:: Dataset records ::
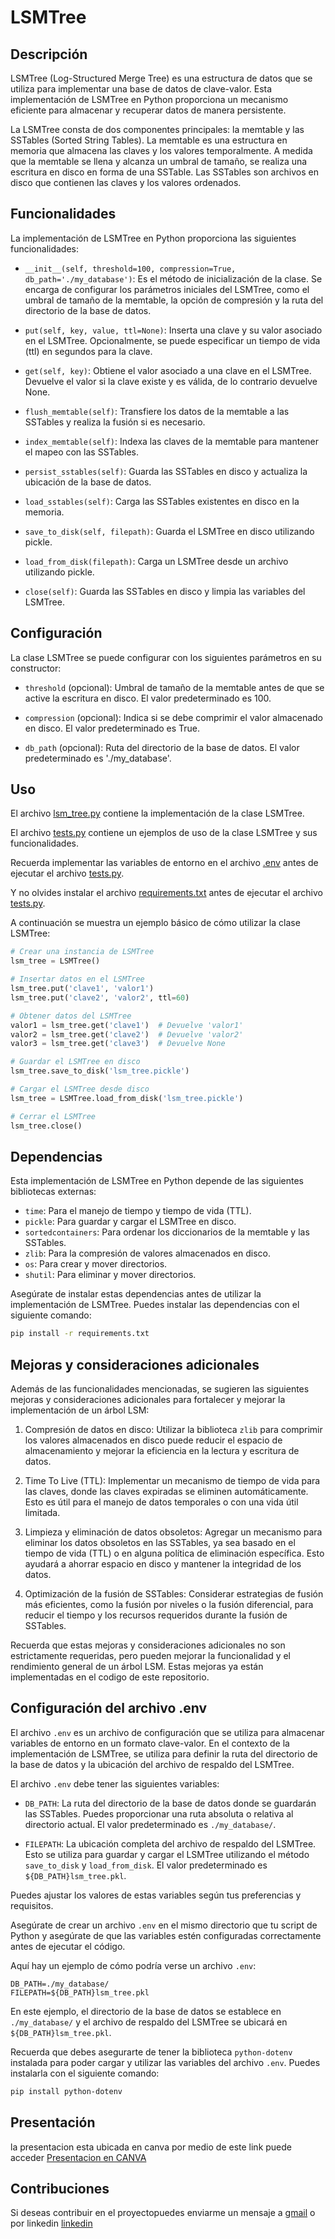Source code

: # LSMTree

## Descripción

LSMTree (Log-Structured Merge Tree) es una estructura de datos que se utiliza para implementar una base de datos de clave-valor. Esta implementación de LSMTree en Python proporciona un mecanismo eficiente para almacenar y recuperar datos de manera persistente.

La LSMTree consta de dos componentes principales: la memtable y las SSTables (Sorted String Tables). La memtable es una estructura en memoria que almacena las claves y los valores temporalmente. A medida que la memtable se llena y alcanza un umbral de tamaño, se realiza una escritura en disco en forma de una SSTable. Las SSTables son archivos en disco que contienen las claves y los valores ordenados.

## Funcionalidades

La implementación de LSMTree en Python proporciona las siguientes funcionalidades:

- `__init__(self, threshold=100, compression=True, db_path='./my_database')`: Es el método de inicialización de la clase. Se encarga de configurar los parámetros iniciales del LSMTree, como el umbral de tamaño de la memtable, la opción de compresión y la ruta del directorio de la base de datos.

- `put(self, key, value, ttl=None)`: Inserta una clave y su valor asociado en el LSMTree. Opcionalmente, se puede especificar un tiempo de vida (ttl) en segundos para la clave.

- `get(self, key)`: Obtiene el valor asociado a una clave en el LSMTree. Devuelve el valor si la clave existe y es válida, de lo contrario devuelve None.

- `flush_memtable(self)`: Transfiere los datos de la memtable a las SSTables y realiza la fusión si es necesario.

- `index_memtable(self)`: Indexa las claves de la memtable para mantener el mapeo con las SSTables.

- `persist_sstables(self)`: Guarda las SSTables en disco y actualiza la ubicación de la base de datos.

- `load_sstables(self)`: Carga las SSTables existentes en disco en la memoria.

- `save_to_disk(self, filepath)`: Guarda el LSMTree en disco utilizando pickle.

- `load_from_disk(filepath)`: Carga un LSMTree desde un archivo utilizando pickle.

- `close(self)`: Guarda las SSTables en disco y limpia las variables del LSMTree.

## Configuración

La clase LSMTree se puede configurar con los siguientes parámetros en su constructor:

- `threshold` (opcional): Umbral de tamaño de la memtable antes de que se active la escritura en disco. El valor predeterminado es 100.

- `compression` (opcional): Indica si se debe comprimir el valor almacenado en disco. El valor predeterminado es True.

- `db_path` (opcional): Ruta del directorio de la base de datos. El valor predeterminado es './my_database'.

## Uso

El archivo [lsm_tree.py](/lsm_tree.py) contiene la implementación de la clase LSMTree.

El archivo [tests.py](/tests.py) contiene un ejemplos de uso de la clase LSMTree y sus funcionalidades.

Recuerda implementar las variables de entorno en el archivo [.env](/.env) antes de ejecutar el archivo [tests.py](/tests.py).

Y no olvides instalar el archivo [requirements.txt](/requirements.txt) antes de ejecutar el archivo [tests.py](/tests.py).

A continuación se muestra un ejemplo básico de cómo utilizar la clase LSMTree:

```python
# Crear una instancia de LSMTree
lsm_tree = LSMTree()

# Insertar datos en el LSMTree
lsm_tree.put('clave1', 'valor1')
lsm_tree.put('clave2', 'valor2', ttl=60)

# Obtener datos del LSMTree
valor1 = lsm_tree.get('clave1')  # Devuelve 'valor1'
valor2 = lsm_tree.get('clave2')  # Devuelve 'valor2'
valor3 = lsm_tree.get('clave3')  # Devuelve None

# Guardar el LSMTree en disco
lsm_tree.save_to_disk('lsm_tree.pickle')

# Cargar el LSMTree desde disco
lsm_tree = LSMTree.load_from_disk('lsm_tree.pickle')

# Cerrar el LSMTree
lsm_tree.close()
```

## Dependencias

Esta implementación de LSMTree en Python depende de las siguientes bibliotecas externas:

- `time`: Para el manejo de tiempo y tiempo de vida (TTL).
- `pickle`: Para guardar y cargar el LSMTree en disco.
- `sortedcontainers`: Para ordenar los diccionarios de la memtable y las SSTables.
- `zlib`: Para la compresión de valores almacenados en disco.
- `os`: Para crear y mover directorios.
- `shutil`: Para eliminar y mover directorios.

Asegúrate de instalar estas dependencias antes de utilizar la implementación de LSMTree.
Puedes instalar las dependencias con el siguiente comando:
```bash
pip install -r requirements.txt
```

## Mejoras y consideraciones adicionales

Además de las funcionalidades mencionadas, se sugieren las siguientes mejoras y consideraciones adicionales para fortalecer y mejorar la implementación de un árbol LSM:

1. Compresión de datos en disco: Utilizar la biblioteca `zlib` para comprimir los valores almacenados en disco puede reducir el espacio de almacenamiento y mejorar la eficiencia en la lectura y escritura de datos.

2. Time To Live (TTL): Implementar un mecanismo de tiempo de vida para las claves, donde las claves expiradas se eliminen automáticamente. Esto es útil para el manejo de datos temporales o con una vida útil limitada.

3. Limpieza y eliminación de datos obsoletos: Agregar un mecanismo para eliminar los datos obsoletos en las SSTables, ya sea basado en el tiempo de vida (TTL) o en alguna política de eliminación específica. Esto ayudará a ahorrar espacio en disco y mantener la integridad de los datos.

4. Optimización de la fusión de SSTables: Considerar estrategias de fusión más eficientes, como la fusión por niveles o la fusión diferencial, para reducir el tiempo y los recursos requeridos durante la fusión de SSTables.

Recuerda que estas mejoras y consideraciones adicionales no son estrictamente requeridas, pero pueden mejorar la funcionalidad y el rendimiento general de un árbol LSM.
Estas mejoras ya están implementadas en el codigo de este repositorio. 

## Configuración del archivo .env

El archivo `.env` es un archivo de configuración que se utiliza para almacenar variables de entorno en un formato clave-valor. En el contexto de la implementación de LSMTree, se utiliza para definir la ruta del directorio de la base de datos y la ubicación del archivo de respaldo del LSMTree.

El archivo `.env` debe tener las siguientes variables:

- `DB_PATH`: La ruta del directorio de la base de datos donde se guardarán las SSTables. Puedes proporcionar una ruta absoluta o relativa al directorio actual. El valor predeterminado es `./my_database/`.

- `FILEPATH`: La ubicación completa del archivo de respaldo del LSMTree. Esto se utiliza para guardar y cargar el LSMTree utilizando el método `save_to_disk` y `load_from_disk`. El valor predeterminado es `${DB_PATH}lsm_tree.pkl`.

Puedes ajustar los valores de estas variables según tus preferencias y requisitos.

Asegúrate de crear un archivo `.env` en el mismo directorio que tu script de Python y asegúrate de que las variables estén configuradas correctamente antes de ejecutar el código.

Aquí hay un ejemplo de cómo podría verse un archivo `.env`:

```
DB_PATH=./my_database/
FILEPATH=${DB_PATH}lsm_tree.pkl
```

En este ejemplo, el directorio de la base de datos se establece en `./my_database/` y el archivo de respaldo del LSMTree se ubicará en `${DB_PATH}lsm_tree.pkl`.

Recuerda que debes asegurarte de tener la biblioteca `python-dotenv` instalada para poder cargar y utilizar las variables del archivo `.env`. Puedes instalarla con el siguiente comando:

```bash
pip install python-dotenv
```

## Presentación
la presentacion esta ubicada en canva por medio de este link puede acceder
[Presentacion en CANVA](https://www.canva.com/design/DAFnCTJt-JU/ElzO5BdWSFHXPPXnX_F1mw/edit?utm_content=DAFnCTJt-JU&utm_campaign=designshare&utm_medium=link2&utm_source=sharebutton)


## Contribuciones
Si deseas contribuir en el proyectopuedes enviarme un mensaje a 
[gmail](mailto:joamysalguero1@gmail.com)
o por linkedin
[linkedin](https://www.linkedin.com/in/joamy5902/)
:::
> _Your instructions_
Reproduce all the data as it stands. The pictures are not part of the copy.

> _Solution to the exercise_
Source code

: # LSMTree

## Descripción

LSMTree (Log-Structured Merge Tree) es una estructura de datos que se utiliza para implementar una base de datos de clave-valor. Esta implementación de LSMTree en Python proporciona un mecanismo eficiente para almacenar y recuperar datos de manera persistente.

La LSMTree consta de dos componentes principales: la memtable y las SSTables (Sorted String Tables). La memtable es una estructura en memoria que almacena las claves y los valores temporalmente. A medida que la memtable se llena y alcanza un umbral de tamaño, se realiza una escritura en disco en forma de una SSTable. Las SSTables son archivos en disco que contienen las claves y los valores ordenados.

## Funcionalidades

La implementación de LSMTree en Python proporciona las siguientes funcionalidades:

- `__init__(self, threshold=100, compression=True, db_path='./my_database')`: Es el método de inicialización de la clase. Se encarga de configurar los parámetros iniciales del LSMTree, como el umbral de tamaño de la memtable, la opción de compresión y la ruta del directorio de la base de datos.

- `put(self, key, value, ttl=None)`: Inserta una clave y su valor asociado en el LSMTree. Opcionalmente, se puede especificar un tiempo de vida (ttl) en segundos para la clave.

- `get(self, key)`: Obtiene el valor asociado a una clave en el LSMTree. Devuelve el valor si la clave existe y es válida, de lo contrario devuelve None.

- `flush_memtable(self)`: Transfiere los datos de la memtable a las SSTables y realiza la fusión si es necesario.

- `index_memtable(self)`: Indexa las claves de la memtable para mantener el mapeo con las SSTables.

- `persist_sstables(self)`: Guarda las SSTables en disco y actualiza la ubicación de la base de datos.

- `load_sstables(self)`: Carga las SSTables existentes en disco en la memoria.

- `save_to_disk(self, filepath)`: Guarda el LSMTree en disco utilizando pickle.

- `load_from_disk(filepath)`: Carga un LSMTree desde un archivo utilizando pickle.

- `close(self)`: Guarda las SSTables en disco y limpia las variables del LSMTree.

## Configuración

La clase LSMTree se puede configurar con los siguientes parámetros en su constructor:

- `threshold` (opcional): Umbral de tamaño de la memtable antes de que se active la escritura en disco. El valor predeterminado es 100.

- `compression` (opcional): Indica si se debe comprimir el valor almacenado en disco. El valor predeterminado es True.

- `db_path` (opcional): Ruta del directorio de la base de datos. El valor predeterminado es './my_database'.

## Uso

El archivo [lsm_tree.py](/lsm_tree.py) contiene la implementación de la clase LSMTree.

El archivo [tests.py](/tests.py) contiene un ejemplos de uso de la clase LSMTree y sus funcionalidades.

Recuerda implementar las variables de entorno en el archivo [.env](/.env) antes de ejecutar el archivo [tests.py](/tests.py).

Y no olvides instalar el archivo [requirements.txt](/requirements.txt) antes de ejecutar el archivo [tests.py](/tests.py).

A continuación se muestra un ejemplo básico de cómo utilizar la clase LSMTree:

```python
# Crear una instancia de LSMTree
lsm_tree = LSMTree()

# Insertar datos en el LSMTree
lsm_tree.put('clave1', 'valor1')
lsm_tree.put('clave2', 'valor2', ttl=60)

# Obtener datos del LSMTree
valor1 = lsm_tree.get('clave1')  # Devuelve 'valor1'
valor2 = lsm_tree.get('clave2')  # Devuelve 'valor2'
valor3 = lsm_tree.get('clave3')  # Devuelve None

# Guardar el LSMTree en disco
lsm_tree.save_to_disk('lsm_tree.pickle')

# Cargar el LSMTree desde disco
lsm_tree = LSMTree.load_from_disk('lsm_tree.pickle')

# Cerrar el LSMTree
lsm_tree.close()
```

## Dependencias

Esta implementación de LSMTree en Python depende de las siguientes bibliotecas externas:

- `time`: Para el manejo de tiempo y tiempo de vida (TTL).
- `pickle`: Para guardar y cargar el LSMTree en disco.
- `sortedcontainers`: Para ordenar los diccionarios de la memtable y las SSTables.
- `zlib`: Para la compresión de valores almacenados en disco.
- `os`: Para crear y mover directorios.
- `shutil`: Para eliminar y mover directorios.

Asegúrate de instalar estas dependencias antes de utilizar la implementación de LSMTree.
Puedes instalar las dependencias con el siguiente comando:
```bash
pip install -r requirements.txt
```

## Mejoras y consideraciones adicionales

Además de las funcionalidades mencionadas, se sugieren las siguientes mejoras y consideraciones adicionales para fortalecer y mejorar la implementación de un árbol LSM:

1. Compresión de datos en disco: Utilizar la biblioteca `zlib` para comprimir los valores almacenados en disco puede reducir el espacio de almacenamiento y mejorar la eficiencia en la lectura y escritura de datos.

2. Time To Live (TTL): Implementar un mecanismo de tiempo de vida para las claves, donde las claves expiradas se eliminen automáticamente. Esto es útil para el manejo de datos temporales o con una vida útil limitada.

3. Limpieza y eliminación de datos obsoletos: Agregar un mecanismo para eliminar los datos obsoletos en las SSTables, ya sea basado en el tiempo de vida (TTL) o en alguna política de eliminación específica. Esto ayudará a ahorrar espacio en disco y mantener la integridad de los datos.

4. Optimización de la fusión de SSTables: Considerar estrategias de fusión más eficientes, como la fusión por niveles o la fusión diferencial, para reducir el tiempo y los recursos requeridos durante la fusión de SSTables.

Recuerda que estas mejoras y consideraciones adicionales no son estrictamente requeridas, pero pueden mejorar la funcionalidad y el rendimiento general de un árbol LSM.
Estas mejoras ya están implementadas en el codigo de este repositorio. 

## Configuración del archivo .env

El archivo `.env` es un archivo de configuración que se utiliza para almacenar variables de entorno en un formato clave-valor. En el contexto de la implementación de LSMTree, se utiliza para definir la ruta del directorio de la base de datos y la ubicación del archivo de respaldo del LSMTree.

El archivo `.env` debe tener las siguientes variables:

- `DB_PATH`: La ruta del directorio de la base de datos donde se guardarán las SSTables. Puedes proporcionar una ruta absoluta o relativa al directorio actual. El valor predeterminado es `./my_database/`.

- `FILEPATH`: La ubicación completa del archivo de respaldo del LSMTree. Esto se utiliza para guardar y cargar el LSMTree utilizando el método `save_to_disk` y `load_from_disk`. El valor predeterminado es `${DB_PATH}lsm_tree.pkl`.

Puedes ajustar los valores de estas variables según tus preferencias y requisitos.

Asegúrate de crear un archivo `.env` en el mismo directorio que tu script de Python y asegúrate de que las variables estén configuradas correctamente antes de ejecutar el código.

Aquí hay un ejemplo de cómo podría verse un archivo `.env`:

```
DB_PATH=./my_database/
FILEPATH=${DB_PATH}lsm_tree.pkl
```

En este ejemplo, el directorio de la base de datos se establece en `./my_database/` y el archivo de respaldo del LSMTree se ubicará en `${DB_PATH}lsm_tree.pkl`.

Recuerda que debes asegurarte de tener la biblioteca `python-dotenv` instalada para poder cargar y utilizar las variables del archivo `.env`. Puedes instalarla con el siguiente comando:

```bash
pip install python-dotenv
```

## Presentación
la presentacion esta ubicada en canva por medio de este link puede acceder
[Presentacion en CANVA](https://www.canva.com/design/DAFnCTJt-JU/ElzO5BdWSFHXPPXnX_F1mw/edit?utm_content=DAFnCTJt-JU&utm_campaign=designshare&utm_medium=link2&utm_source=sharebutton)


## Contribuciones
Si deseas contribuir en el proyectopuedes enviarme un mensaje a 
[gmail](mailto:joamysalguero1@gmail.com)
o por linkedin
[linkedin](https://www.linkedin.com/in/joamy5902/)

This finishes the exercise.